Inevitably, say brewers, something is lost on the journey. Farm-fresh hops — known as "wet hops" by those in the trade — produce a flavor unlike anything that comes from pellets. "They're more floral and citrusy — a totally different kind of hop," says Steve Sloan of Lawrenceville's Church Brew Works. It's similar to the difference between pungent herbs fresh from the garden and the bottle of dried herbs sitting in your cupboard.
However, for the next few weeks, Pittsburgh beer lovers can experiment with fresh hops. Church Brew Works, East End Brewery and Full Pint Brewery will all be offering their own wet-hopped beer, ready to be tapped in early September.
"It's the most ridiculous beer we brew all year," says East End's Scott Smith.
Because the volatile oils in the hops lose their flavor and aroma quickly, local brewers have to rely on nearby sources. Full Pint has made a special run of their Chinookie IPA using Chinook and Nugget hops from Wexford-based Soergel Orchards. East End and Church Brew Works, meanwhile, are using the same batch of upstate New York Cascade hops, 600 pounds of which Sloan brought back to Pittsburgh in a box truck. The hops, Sloan says, hit the brew kettle as soon as they reached the Steel City.

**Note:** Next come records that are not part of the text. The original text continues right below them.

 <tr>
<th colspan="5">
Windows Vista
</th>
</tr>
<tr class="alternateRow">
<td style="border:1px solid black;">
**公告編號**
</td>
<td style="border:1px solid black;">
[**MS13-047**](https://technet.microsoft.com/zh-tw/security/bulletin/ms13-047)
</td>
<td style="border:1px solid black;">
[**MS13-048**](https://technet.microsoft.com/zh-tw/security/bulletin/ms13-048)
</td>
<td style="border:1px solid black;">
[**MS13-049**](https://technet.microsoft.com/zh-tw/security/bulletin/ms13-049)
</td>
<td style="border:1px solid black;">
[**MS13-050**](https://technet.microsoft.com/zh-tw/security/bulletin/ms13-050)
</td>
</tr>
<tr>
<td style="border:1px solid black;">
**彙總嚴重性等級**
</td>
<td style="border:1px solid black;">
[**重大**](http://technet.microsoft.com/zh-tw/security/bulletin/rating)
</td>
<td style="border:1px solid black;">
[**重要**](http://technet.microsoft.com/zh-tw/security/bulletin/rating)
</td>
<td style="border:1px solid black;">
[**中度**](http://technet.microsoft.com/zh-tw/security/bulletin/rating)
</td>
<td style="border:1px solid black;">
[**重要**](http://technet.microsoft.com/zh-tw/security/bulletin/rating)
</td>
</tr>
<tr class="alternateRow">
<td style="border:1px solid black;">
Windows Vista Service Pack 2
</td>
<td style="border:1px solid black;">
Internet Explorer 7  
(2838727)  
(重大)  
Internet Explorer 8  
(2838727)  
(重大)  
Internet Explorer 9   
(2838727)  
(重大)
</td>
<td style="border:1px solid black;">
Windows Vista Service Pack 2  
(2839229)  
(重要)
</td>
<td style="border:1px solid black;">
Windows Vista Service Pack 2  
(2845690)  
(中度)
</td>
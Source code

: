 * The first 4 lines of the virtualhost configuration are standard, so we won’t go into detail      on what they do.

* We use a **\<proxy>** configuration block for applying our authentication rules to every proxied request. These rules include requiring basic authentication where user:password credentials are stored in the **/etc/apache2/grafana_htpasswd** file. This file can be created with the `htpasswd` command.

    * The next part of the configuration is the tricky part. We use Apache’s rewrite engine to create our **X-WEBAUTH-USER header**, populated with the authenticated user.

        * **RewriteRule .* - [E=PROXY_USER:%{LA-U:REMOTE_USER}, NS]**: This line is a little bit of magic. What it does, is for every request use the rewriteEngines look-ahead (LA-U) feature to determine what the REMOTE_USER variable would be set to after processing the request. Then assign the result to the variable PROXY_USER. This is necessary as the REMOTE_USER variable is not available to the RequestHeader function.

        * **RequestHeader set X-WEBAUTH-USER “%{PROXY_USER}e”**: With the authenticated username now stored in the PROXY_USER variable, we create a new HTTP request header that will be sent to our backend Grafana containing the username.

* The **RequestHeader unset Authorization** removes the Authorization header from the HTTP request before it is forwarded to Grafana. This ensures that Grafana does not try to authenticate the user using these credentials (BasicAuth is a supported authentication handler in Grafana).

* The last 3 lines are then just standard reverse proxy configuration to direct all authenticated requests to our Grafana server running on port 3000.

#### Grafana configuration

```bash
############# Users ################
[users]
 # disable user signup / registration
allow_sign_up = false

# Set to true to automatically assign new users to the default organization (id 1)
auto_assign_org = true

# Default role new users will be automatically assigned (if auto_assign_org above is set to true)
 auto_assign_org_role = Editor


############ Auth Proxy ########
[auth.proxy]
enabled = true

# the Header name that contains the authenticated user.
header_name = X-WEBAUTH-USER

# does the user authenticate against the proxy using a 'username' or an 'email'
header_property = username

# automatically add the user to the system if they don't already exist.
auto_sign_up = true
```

"They're a pain in the butt," he adds.
The wet-hopped beers can be found at their respective breweries, and East End's "Harvest" will also be available at select bars around town. (Smith recommends visiting Piper's Pub, on the South Side, where the beer will be on cask.) But, like the flavor of freshly-gathered Humulus lupulus itself, these beers won't last long.
"It's a true seasonal beer and we can only do it once," says Smith. "When it's gone, it's gone."